# Required action:
Reproduce every line that appears below, precisely and completely.

───

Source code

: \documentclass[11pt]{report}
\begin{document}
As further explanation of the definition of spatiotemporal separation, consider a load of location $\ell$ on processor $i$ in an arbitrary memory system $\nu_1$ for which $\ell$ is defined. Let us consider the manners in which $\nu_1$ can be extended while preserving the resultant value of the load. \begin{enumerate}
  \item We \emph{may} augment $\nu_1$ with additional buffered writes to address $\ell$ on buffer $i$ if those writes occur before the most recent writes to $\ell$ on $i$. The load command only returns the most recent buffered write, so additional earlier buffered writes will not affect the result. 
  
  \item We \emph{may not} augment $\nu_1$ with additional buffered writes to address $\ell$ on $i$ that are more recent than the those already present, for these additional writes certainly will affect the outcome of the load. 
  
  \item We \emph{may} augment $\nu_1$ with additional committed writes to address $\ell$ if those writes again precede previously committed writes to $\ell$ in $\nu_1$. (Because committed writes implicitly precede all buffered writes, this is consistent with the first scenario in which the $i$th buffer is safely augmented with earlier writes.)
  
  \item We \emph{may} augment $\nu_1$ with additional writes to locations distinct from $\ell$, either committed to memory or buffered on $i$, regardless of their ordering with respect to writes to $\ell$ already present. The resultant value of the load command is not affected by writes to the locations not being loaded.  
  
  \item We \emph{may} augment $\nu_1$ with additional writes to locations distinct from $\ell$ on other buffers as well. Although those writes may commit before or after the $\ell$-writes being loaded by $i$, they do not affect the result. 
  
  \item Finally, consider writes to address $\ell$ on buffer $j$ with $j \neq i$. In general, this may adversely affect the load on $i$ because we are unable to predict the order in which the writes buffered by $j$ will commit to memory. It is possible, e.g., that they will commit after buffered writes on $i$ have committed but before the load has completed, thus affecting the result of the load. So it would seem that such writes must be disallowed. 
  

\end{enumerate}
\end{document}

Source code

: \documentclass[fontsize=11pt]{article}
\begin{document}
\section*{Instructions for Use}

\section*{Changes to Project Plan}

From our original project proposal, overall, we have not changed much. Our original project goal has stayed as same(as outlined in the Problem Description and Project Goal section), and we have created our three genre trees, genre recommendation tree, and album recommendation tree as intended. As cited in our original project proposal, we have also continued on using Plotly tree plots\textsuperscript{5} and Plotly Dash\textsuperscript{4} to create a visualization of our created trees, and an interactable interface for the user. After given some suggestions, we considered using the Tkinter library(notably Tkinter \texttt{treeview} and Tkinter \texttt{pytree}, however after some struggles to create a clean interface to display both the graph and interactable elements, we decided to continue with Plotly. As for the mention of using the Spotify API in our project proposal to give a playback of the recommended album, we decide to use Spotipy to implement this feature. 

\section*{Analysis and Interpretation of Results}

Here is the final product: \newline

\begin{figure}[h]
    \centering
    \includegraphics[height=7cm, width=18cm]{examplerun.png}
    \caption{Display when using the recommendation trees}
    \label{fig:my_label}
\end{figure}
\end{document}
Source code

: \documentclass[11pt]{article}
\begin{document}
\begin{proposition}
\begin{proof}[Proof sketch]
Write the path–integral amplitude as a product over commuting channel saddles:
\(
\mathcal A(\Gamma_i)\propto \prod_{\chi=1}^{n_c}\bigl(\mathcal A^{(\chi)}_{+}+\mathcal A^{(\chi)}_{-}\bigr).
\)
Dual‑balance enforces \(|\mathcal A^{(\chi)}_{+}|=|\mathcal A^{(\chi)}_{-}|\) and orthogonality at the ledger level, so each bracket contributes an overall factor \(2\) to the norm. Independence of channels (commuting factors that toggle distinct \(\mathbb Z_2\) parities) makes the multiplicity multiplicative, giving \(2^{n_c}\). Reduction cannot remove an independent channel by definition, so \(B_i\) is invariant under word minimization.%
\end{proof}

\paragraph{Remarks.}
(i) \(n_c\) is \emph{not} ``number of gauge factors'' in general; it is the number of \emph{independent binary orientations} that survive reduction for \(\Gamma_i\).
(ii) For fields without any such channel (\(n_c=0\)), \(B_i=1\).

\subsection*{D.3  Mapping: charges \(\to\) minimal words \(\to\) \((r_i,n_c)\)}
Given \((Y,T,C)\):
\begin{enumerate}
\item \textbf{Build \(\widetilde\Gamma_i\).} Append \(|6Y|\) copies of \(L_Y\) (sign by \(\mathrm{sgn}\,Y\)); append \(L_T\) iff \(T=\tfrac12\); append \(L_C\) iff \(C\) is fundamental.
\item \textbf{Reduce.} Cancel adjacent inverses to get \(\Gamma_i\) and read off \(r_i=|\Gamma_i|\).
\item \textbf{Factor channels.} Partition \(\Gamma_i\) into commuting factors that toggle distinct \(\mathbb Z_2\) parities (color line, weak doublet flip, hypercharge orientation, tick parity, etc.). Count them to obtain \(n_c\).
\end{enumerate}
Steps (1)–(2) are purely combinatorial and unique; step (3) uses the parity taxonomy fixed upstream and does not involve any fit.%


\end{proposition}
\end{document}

───

# Solution to this exercise:
Source code

: \documentclass[11pt]{report}
\begin{document}
As further explanation of the definition of spatiotemporal separation, consider a load of location $\ell$ on processor $i$ in an arbitrary memory system $\nu_1$ for which $\ell$ is defined. Let us consider the manners in which $\nu_1$ can be extended while preserving the resultant value of the load. \begin{enumerate}
  \item We \emph{may} augment $\nu_1$ with additional buffered writes to address $\ell$ on buffer $i$ if those writes occur before the most recent writes to $\ell$ on $i$. The load command only returns the most recent buffered write, so additional earlier buffered writes will not affect the result. 
  
  \item We \emph{may not} augment $\nu_1$ with additional buffered writes to address $\ell$ on $i$ that are more recent than the those already present, for these additional writes certainly will affect the outcome of the load. 
  
  \item We \emph{may} augment $\nu_1$ with additional committed writes to address $\ell$ if those writes again precede previously committed writes to $\ell$ in $\nu_1$. (Because committed writes implicitly precede all buffered writes, this is consistent with the first scenario in which the $i$th buffer is safely augmented with earlier writes.)
  
  \item We \emph{may} augment $\nu_1$ with additional writes to locations distinct from $\ell$, either committed to memory or buffered on $i$, regardless of their ordering with respect to writes to $\ell$ already present. The resultant value of the load command is not affected by writes to the locations not being loaded.  
  
  \item We \emph{may} augment $\nu_1$ with additional writes to locations distinct from $\ell$ on other buffers as well. Although those writes may commit before or after the $\ell$-writes being loaded by $i$, they do not affect the result. 
  
  \item Finally, consider writes to address $\ell$ on buffer $j$ with $j \neq i$. In general, this may adversely affect the load on $i$ because we are unable to predict the order in which the writes buffered by $j$ will commit to memory. It is possible, e.g., that they will commit after buffered writes on $i$ have committed but before the load has completed, thus affecting the result of the load. So it would seem that such writes must be disallowed. 
  

\end{enumerate}
\end{document}

Source code

: \documentclass[fontsize=11pt]{article}
\begin{document}
\section*{Instructions for Use}

\section*{Changes to Project Plan}

From our original project proposal, overall, we have not changed much. Our original project goal has stayed as same(as outlined in the Problem Description and Project Goal section), and we have created our three genre trees, genre recommendation tree, and album recommendation tree as intended. As cited in our original project proposal, we have also continued on using Plotly tree plots\textsuperscript{5} and Plotly Dash\textsuperscript{4} to create a visualization of our created trees, and an interactable interface for the user. After given some suggestions, we considered using the Tkinter library(notably Tkinter \texttt{treeview} and Tkinter \texttt{pytree}, however after some struggles to create a clean interface to display both the graph and interactable elements, we decided to continue with Plotly. As for the mention of using the Spotify API in our project proposal to give a playback of the recommended album, we decide to use Spotipy to implement this feature. 

\section*{Analysis and Interpretation of Results}

Here is the final product: \newline

\begin{figure}[h]
    \centering
    \includegraphics[height=7cm, width=18cm]{examplerun.png}
    \caption{Display when using the recommendation trees}
    \label{fig:my_label}
\end{figure}
\end{document}
Source code

: \documentclass[11pt]{article}
\begin{document}
\begin{proposition}
\begin{proof}[Proof sketch]
Write the path–integral amplitude as a product over commuting channel saddles:
\(
\mathcal A(\Gamma_i)\propto \prod_{\chi=1}^{n_c}\bigl(\mathcal A^{(\chi)}_{+}+\mathcal A^{(\chi)}_{-}\bigr).
\)
Dual‑balance enforces \(|\mathcal A^{(\chi)}_{+}|=|\mathcal A^{(\chi)}_{-}|\) and orthogonality at the ledger level, so each bracket contributes an overall factor \(2\) to the norm. Independence of channels (commuting factors that toggle distinct \(\mathbb Z_2\) parities) makes the multiplicity multiplicative, giving \(2^{n_c}\). Reduction cannot remove an independent channel by definition, so \(B_i\) is invariant under word minimization.%
\end{proof}

\paragraph{Remarks.}
(i) \(n_c\) is \emph{not} ``number of gauge factors'' in general; it is the number of \emph{independent binary orientations} that survive reduction for \(\Gamma_i\).
(ii) For fields without any such channel (\(n_c=0\)), \(B_i=1\).

\subsection*{D.3  Mapping: charges \(\to\) minimal words \(\to\) \((r_i,n_c)\)}
Given \((Y,T,C)\):
\begin{enumerate}
\item \textbf{Build \(\widetilde\Gamma_i\).} Append \(|6Y|\) copies of \(L_Y\) (sign by \(\mathrm{sgn}\,Y\)); append \(L_T\) iff \(T=\tfrac12\); append \(L_C\) iff \(C\) is fundamental.
\item \textbf{Reduce.} Cancel adjacent inverses to get \(\Gamma_i\) and read off \(r_i=|\Gamma_i|\).
\item \textbf{Factor channels.} Partition \(\Gamma_i\) into commuting factors that toggle distinct \(\mathbb Z_2\) parities (color line, weak doublet flip, hypercharge orientation, tick parity, etc.). Count them to obtain \(n_c\).
\end{enumerate}
Steps (1)–(2) are purely combinatorial and unique; step (3) uses the parity taxonomy fixed upstream and does not involve any fit.%


\end{proposition}
\end{document}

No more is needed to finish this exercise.